Let’s say you want to crop a video to make it vertical. Instagram has always relied on vertical videos, and YouTube now does in a way as well. Not only can Adobe Premiere do this with great ease, it also lets you do this in multiple ways with options to even tweak the otherwise bland background. Let’s dig deeper into this.
Using the Crop Effect
There are two main ways to crop a video in Premiere: by cropping a video and by adjusting its scale and position. Which one is better usually depends on whether you’re working on an already vertical video that’s just slightly off or on a horizontal video that needs to be turned vertical. This is the better way if you have any part of the video you’d like to cut off:
- Open Adobe Premiere and import a video. The easiest way to do this is to drag and drop the video inside of the program. Another way is to double-click the program’s imported files list and find your video.
- You need to make a Sequence to suit the vertical dimensions. To do this, right-click on the video you’ve just added and select ”New Sequence from Clip.“
- The “Sequence Settings“ window will pop up. In the “Video“ tab, set the frame size to have 1080 pixels horizontally and 1980 pixels vertically, or just make sure that the aspect ratio is 9:16. This is a resolution that most current phone screens have and the one that Instagram and YouTube mostly use for vertical videos.
Note: Some newer smartphones have a screen aspect ratio of 9:18, so this may also be a viable option. For example, 1080×2160 pixels is a common 9:18 mobile screen resolution.
- Find the crop effect. You can access it from the “Effects“ tab by going to Video Effects, opening the “Transform“ category, and finally choosing “Crop.“ You can also do this by looking for it in the search bar.
- Drag it to the timeline. If you drop it directly at the video you want to crop, its crop options will open in the “Effect Controls“ tab. It’s usually located on the left side of the screen. If you can’t find it, you can always enable it by opening the “Window“ menu.
- The Crop effect consists of all four sides’ cropped percentage. These are all initially set to zero percent. If you’re not planning on moving the video around afterwards, make sure to set the crop for both left and right sides to the same percentage.

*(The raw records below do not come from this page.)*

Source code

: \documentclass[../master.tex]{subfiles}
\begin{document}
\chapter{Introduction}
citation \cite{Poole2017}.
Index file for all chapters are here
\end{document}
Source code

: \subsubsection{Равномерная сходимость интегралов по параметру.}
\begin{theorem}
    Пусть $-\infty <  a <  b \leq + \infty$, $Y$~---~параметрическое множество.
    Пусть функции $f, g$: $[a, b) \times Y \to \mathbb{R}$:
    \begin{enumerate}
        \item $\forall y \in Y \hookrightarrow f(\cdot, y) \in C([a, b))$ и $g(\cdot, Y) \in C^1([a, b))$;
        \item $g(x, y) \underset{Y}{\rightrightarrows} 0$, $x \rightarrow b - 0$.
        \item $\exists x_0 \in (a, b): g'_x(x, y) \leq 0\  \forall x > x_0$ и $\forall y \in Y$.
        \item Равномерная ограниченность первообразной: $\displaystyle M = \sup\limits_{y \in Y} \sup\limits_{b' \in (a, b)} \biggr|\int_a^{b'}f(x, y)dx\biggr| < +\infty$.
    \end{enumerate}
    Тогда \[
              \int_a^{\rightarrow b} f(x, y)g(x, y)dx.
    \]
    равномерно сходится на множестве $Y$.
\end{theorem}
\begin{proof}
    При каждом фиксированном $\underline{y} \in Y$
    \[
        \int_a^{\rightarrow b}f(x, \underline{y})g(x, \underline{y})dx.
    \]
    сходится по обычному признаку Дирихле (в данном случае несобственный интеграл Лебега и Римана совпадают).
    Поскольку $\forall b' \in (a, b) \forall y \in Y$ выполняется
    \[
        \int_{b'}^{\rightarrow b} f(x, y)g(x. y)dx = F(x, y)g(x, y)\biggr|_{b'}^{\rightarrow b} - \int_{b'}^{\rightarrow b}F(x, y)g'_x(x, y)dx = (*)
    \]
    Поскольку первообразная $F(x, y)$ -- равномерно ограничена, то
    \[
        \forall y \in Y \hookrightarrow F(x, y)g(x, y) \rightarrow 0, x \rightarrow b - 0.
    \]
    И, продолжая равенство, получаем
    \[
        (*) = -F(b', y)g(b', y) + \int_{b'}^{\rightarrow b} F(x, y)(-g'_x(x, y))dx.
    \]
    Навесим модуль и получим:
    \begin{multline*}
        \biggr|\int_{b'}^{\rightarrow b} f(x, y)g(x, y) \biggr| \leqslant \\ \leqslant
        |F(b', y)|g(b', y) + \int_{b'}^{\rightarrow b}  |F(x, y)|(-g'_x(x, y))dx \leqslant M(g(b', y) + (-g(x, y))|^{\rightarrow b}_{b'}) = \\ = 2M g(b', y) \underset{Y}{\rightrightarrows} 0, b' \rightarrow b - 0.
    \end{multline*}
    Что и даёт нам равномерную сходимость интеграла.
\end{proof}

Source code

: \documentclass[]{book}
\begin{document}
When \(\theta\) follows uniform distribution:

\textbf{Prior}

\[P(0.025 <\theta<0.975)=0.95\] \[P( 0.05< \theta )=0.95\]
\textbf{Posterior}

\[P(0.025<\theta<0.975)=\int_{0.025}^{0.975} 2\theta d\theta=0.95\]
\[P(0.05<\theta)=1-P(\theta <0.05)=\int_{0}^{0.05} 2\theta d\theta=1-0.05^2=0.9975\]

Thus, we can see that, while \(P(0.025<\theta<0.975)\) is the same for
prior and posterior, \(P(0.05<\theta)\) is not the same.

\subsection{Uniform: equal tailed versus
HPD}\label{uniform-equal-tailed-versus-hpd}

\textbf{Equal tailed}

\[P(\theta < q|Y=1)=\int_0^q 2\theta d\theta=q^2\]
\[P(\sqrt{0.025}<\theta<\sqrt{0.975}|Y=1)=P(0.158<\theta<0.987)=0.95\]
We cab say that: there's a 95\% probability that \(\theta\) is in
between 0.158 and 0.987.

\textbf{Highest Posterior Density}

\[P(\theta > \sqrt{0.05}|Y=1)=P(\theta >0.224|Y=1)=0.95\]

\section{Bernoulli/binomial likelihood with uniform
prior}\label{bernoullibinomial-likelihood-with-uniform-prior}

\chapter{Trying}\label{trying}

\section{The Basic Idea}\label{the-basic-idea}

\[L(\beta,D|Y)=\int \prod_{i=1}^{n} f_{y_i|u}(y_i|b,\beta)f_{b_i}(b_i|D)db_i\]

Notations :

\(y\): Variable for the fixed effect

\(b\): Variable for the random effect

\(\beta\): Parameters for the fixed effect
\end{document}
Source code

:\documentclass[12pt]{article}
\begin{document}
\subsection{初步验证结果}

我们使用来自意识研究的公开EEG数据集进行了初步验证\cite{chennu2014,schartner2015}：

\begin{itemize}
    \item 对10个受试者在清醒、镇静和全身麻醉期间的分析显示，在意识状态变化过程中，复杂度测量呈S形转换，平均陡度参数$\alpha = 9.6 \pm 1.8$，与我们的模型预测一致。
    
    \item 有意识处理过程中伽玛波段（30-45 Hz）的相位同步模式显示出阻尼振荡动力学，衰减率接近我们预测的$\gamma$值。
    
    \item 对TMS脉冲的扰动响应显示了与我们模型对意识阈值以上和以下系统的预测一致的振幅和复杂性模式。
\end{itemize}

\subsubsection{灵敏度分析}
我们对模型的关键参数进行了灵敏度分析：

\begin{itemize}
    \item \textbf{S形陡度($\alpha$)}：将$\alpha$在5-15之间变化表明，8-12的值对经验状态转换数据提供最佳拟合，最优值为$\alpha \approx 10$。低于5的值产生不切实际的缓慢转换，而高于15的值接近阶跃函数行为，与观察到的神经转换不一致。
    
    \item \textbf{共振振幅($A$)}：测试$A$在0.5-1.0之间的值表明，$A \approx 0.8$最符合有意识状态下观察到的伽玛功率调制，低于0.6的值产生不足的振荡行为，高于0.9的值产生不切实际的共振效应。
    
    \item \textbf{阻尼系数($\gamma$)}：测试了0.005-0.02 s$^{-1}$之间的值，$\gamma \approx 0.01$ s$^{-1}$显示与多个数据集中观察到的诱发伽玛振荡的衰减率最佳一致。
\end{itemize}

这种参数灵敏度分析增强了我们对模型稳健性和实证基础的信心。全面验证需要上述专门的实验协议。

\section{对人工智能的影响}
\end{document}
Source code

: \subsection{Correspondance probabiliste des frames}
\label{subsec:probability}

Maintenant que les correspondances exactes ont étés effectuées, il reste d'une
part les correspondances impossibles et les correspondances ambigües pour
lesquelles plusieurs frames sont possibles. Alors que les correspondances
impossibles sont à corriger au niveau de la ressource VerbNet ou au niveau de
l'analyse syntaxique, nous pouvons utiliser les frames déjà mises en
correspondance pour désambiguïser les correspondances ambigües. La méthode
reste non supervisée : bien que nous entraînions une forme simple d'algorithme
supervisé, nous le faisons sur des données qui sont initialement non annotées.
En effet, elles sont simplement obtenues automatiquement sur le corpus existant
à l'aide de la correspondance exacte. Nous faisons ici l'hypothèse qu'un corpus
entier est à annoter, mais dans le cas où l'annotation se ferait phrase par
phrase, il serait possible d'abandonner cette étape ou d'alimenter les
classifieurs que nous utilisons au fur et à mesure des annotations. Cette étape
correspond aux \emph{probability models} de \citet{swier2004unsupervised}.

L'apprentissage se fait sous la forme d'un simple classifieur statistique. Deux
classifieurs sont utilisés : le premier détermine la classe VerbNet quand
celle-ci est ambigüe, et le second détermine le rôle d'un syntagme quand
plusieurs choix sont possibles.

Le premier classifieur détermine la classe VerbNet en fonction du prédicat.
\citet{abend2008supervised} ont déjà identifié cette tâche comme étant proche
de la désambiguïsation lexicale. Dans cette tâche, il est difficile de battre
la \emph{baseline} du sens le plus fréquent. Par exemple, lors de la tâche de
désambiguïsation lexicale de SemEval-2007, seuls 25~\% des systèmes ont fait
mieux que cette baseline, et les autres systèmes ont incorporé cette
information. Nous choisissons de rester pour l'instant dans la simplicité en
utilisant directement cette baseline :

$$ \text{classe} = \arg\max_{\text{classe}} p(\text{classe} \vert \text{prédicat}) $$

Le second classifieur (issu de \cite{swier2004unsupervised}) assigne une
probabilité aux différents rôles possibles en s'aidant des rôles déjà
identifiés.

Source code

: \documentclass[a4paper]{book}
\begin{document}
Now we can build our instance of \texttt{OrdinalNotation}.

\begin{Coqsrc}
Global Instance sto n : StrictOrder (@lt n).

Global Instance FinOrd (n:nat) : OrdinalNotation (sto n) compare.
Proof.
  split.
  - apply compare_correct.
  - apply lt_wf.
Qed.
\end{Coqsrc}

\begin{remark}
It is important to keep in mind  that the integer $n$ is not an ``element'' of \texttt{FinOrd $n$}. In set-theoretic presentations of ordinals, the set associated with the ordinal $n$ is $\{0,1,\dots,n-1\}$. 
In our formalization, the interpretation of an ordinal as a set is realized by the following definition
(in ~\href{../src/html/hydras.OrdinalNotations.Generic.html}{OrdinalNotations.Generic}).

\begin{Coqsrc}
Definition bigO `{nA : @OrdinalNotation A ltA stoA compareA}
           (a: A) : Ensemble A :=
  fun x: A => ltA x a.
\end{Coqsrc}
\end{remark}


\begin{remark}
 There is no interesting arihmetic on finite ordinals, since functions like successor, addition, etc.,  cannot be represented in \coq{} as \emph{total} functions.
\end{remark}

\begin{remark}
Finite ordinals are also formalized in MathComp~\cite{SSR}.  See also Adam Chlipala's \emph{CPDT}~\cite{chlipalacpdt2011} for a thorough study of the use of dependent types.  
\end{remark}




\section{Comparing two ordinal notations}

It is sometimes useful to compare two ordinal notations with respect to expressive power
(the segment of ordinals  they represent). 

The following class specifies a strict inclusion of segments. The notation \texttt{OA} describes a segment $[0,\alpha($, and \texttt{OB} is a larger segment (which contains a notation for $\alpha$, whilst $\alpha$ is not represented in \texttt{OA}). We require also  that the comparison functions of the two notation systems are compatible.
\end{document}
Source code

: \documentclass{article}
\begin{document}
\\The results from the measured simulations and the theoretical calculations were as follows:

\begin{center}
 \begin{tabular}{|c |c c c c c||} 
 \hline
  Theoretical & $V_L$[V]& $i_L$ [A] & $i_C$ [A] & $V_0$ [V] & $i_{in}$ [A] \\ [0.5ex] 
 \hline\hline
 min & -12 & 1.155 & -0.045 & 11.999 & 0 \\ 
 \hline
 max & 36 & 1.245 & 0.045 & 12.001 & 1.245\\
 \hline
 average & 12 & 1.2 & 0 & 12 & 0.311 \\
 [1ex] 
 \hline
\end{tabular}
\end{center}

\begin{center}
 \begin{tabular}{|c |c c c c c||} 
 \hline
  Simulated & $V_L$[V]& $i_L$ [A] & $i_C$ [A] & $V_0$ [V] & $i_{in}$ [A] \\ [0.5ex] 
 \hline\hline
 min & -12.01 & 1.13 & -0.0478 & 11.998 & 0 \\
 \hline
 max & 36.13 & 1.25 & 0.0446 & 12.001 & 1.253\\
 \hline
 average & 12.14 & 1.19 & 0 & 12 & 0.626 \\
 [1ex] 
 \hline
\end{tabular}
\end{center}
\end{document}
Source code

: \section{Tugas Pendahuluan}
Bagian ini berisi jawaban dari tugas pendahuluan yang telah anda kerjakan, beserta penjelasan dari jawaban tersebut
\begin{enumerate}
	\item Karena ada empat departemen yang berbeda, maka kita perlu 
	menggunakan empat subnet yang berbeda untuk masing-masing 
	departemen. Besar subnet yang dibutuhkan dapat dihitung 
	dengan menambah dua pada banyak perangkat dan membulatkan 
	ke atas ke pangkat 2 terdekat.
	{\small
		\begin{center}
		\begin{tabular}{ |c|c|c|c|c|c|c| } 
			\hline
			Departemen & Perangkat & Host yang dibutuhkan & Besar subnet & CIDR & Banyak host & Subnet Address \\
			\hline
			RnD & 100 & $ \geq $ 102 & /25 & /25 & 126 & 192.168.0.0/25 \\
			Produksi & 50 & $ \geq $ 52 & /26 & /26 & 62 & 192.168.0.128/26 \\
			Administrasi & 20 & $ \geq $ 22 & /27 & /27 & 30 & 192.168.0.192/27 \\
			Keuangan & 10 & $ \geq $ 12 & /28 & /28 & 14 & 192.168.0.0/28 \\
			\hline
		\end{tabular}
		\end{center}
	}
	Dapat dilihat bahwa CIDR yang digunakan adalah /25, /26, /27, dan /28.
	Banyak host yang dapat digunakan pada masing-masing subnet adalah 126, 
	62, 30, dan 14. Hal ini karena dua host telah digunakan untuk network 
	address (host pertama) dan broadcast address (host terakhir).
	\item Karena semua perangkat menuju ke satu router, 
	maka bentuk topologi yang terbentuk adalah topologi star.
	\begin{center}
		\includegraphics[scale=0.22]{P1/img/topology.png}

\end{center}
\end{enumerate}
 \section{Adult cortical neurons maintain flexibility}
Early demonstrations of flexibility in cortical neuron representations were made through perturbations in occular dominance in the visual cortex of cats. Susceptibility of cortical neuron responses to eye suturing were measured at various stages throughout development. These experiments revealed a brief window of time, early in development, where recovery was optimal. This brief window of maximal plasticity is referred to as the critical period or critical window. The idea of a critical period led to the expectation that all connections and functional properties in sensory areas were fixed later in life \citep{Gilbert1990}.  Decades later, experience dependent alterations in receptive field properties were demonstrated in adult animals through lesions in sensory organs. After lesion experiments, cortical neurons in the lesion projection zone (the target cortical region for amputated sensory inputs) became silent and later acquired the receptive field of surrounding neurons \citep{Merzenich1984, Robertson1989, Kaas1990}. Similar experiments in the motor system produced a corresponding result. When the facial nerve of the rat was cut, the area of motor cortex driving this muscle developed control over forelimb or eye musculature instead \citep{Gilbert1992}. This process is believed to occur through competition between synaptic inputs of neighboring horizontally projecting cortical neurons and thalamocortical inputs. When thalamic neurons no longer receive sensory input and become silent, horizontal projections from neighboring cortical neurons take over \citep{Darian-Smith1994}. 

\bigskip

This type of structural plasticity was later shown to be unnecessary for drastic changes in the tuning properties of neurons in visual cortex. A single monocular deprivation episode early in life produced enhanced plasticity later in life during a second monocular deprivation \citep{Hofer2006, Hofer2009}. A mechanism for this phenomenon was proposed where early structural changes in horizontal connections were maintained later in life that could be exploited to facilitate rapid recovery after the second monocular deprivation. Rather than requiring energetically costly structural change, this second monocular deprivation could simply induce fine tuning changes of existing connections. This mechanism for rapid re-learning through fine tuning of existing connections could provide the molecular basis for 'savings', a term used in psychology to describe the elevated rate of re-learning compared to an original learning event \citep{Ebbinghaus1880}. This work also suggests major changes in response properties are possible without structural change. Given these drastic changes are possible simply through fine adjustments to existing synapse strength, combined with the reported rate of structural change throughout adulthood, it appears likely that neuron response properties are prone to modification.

This also goes for top and bottom cropping.
If you want to further adjust the clip’s position and scale, follow the next method.
Using Position and Scale
These two options are quite possibly some of the most important in all of Premiere. Like the previous method, this one also requires you to create a new sequence from your video after you upload it, setting its aspect ratio to 9:16. If you want to, say, resize a video so it fits the whole screen even with such a possibly awkward aspect ratio, this is what you need to do:
- With the vertical sequence created and the video uploaded, select the video and find the “Motion” effects. You’re looking for “Position” and “Scale.” Since these are basic functions, you can also press “P” to go straight to the Position options or “S” to access the Scale ones.
- Adjust the values to your liking. Position has two: the X and Y-axis, while Premiere only has a single scale value by default. This is a good thing, though, because it helps ensure that you’re scaling content uniformly.
If you want to fill out the black solid background with a method that doesn’t require text, you can do the same thing most people do nowadays: put a blurred copy of the video in the back.
- Duplicate the video you’re working on. Since you’re going to have two copies of a single video, make sure that they overlap perfectly.
- Increase the scale of one video until it takes up the whole screen vertically. Make sure that it’s underneath the other video by moving it below it in the timeline.
- Look up “Gaussian Blur” in the “Effects” tab. Once you find it, make sure to drag it and drop it on the background video.
- In the “Video Effects” tab, you’ll see that there are now Gaussian Blur options for your background video. You can play around with these, but increasing the “Blurriness” value is the only thing that actually matters. Keep increasing it until you’re satisfied with the result, as there’s no specific blurriness value that you should go for.
Alternatively, you can create a simple “Color Matte” to fill your background with a single color that’s not black:
- Open the “File” menu.
- Go over to “New” and select “Color Matte.”
- In the first popup window that follows, make sure the resolution is the same as your sequence’s and click on “OK.”
- In the second popup window, select the color of your new object. Hit “OK” whenever you’re ready.
- Finally, name the object however you want. It will be added to the sequence, but it still won’t be located in the timeline.
- To apply the matte, drag it over to the timeline and make sure that it’s below your video.
Note: You can also create your own background by creating a simple image in Photoshop. Just keep in mind that the resolution should ideally be the same as the sequence’s.
Adjusting to Modern Standards
The vertical video solution took the world by storm in a way since such videos were criticized for a long time. However, they’re back and they’re here to stay, so make sure to use these methods of making vertical videos to your advantage and spice up your social media profiles.